LJ Archive CD

RubyGems

Dirk Elmendorf

Issue #147, July 2006

A comprehensive guide to finding, creating and using Ruby resources called gems.

RubyGems is a system for managing Ruby software libraries. Ruby code packaged in this manner is called a gem. When you find Ruby software you want to use in a project, gems offer a means of downloading, installing and managing the software.

History

Ruby's connection with Perl caused converts to ask an obvious question “Where is the CPAN (Comprehensive Perl Archive Network) for Ruby?” If you have done any Perl programming or used Perl software, you likely have downloaded something from CPAN to make the software work. As it is the de facto standard for sharing libraries in Perl, access to CPAN makes it easier to re-use code developed by others. This tool allows the developer to focus on new problems instead of re-inventing the wheel.

As it turns out, package management is not as simple as it sounds. It gets even more complicated when you are trying to solve a problem for a variety of platforms and operating systems (Ruby runs on a *nix/*BSD/Mac OS X/WinX). There have been several attempts at building a working system.
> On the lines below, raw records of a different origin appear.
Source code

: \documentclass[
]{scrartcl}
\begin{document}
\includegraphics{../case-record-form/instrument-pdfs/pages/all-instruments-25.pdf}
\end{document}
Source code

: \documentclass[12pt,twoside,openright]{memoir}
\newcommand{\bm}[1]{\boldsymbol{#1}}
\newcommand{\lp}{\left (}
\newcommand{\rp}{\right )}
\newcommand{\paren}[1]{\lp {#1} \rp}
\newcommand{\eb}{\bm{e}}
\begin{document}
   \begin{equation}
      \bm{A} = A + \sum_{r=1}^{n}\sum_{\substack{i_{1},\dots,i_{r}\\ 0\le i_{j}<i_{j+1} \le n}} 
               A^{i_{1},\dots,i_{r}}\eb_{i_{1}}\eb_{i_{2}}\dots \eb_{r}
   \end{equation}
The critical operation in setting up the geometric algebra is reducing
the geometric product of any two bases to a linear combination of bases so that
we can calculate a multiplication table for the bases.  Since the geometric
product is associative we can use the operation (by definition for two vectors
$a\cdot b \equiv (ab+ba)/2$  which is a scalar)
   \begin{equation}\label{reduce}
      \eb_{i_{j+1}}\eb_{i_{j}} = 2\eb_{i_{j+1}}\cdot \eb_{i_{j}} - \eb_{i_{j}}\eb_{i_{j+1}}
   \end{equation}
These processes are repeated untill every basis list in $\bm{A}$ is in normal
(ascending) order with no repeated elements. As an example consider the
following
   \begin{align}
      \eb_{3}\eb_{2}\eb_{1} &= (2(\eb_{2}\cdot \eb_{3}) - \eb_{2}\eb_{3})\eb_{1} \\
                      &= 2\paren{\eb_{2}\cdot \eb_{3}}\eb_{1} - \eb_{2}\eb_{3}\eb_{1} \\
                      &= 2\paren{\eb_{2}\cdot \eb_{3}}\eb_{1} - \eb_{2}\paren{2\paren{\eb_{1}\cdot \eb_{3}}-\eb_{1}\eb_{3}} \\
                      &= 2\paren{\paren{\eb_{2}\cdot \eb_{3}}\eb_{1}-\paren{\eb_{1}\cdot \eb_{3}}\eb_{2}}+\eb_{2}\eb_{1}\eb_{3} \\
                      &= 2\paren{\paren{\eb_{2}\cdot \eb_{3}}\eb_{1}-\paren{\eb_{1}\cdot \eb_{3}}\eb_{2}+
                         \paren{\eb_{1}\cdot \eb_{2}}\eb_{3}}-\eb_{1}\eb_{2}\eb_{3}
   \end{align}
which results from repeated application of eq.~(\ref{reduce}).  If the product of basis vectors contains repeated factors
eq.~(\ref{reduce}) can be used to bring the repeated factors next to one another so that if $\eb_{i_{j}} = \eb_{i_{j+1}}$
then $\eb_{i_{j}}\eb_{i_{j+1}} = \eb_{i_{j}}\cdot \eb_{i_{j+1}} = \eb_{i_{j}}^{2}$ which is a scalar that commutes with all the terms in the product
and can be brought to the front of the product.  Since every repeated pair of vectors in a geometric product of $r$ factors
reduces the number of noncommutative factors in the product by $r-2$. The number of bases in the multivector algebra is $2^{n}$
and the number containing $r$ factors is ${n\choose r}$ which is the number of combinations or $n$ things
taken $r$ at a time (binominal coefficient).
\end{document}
Ryan Leavengood is credited with creating the very first RubyGems project back in 2001 (see the on-line Resources). The project got started but did not really gain enough momentum to take off. Other solutions were attempted, but they did not really catch on enough to dominate the field.

In November 2003, Rich Kilmer, Chad Fowler, David Black, Paul Brannan and Jim Weirch got together at a Ruby conference and started coding. Their goal was to create a solution once and for all. They obtained permission to use the existing name RubyGems from Leavengood, even though they did not use any code from the previous project.

RubyGems set out to solve several problems. The focus was on simplifying the process of installing, removing, updating and managing Ruby libraries. The developers added an interesting twist by allowing the system to manage multiple versions of the same library easily.Using the versioning scheme from RubyGems, it is possible to provide very powerful control over the selection of which version of a library your code will actually use.

Getting Started

There are plans to include RubyGems as part of the core distribution of Ruby, but until that happens, you need to install it. Your Linux distribution may have a package (RPM, Deb and so on) for RubyGems. In the event that it does not, you can install it from source easily, assuming you have Ruby and the development headers for Ruby already installed on your Linux box.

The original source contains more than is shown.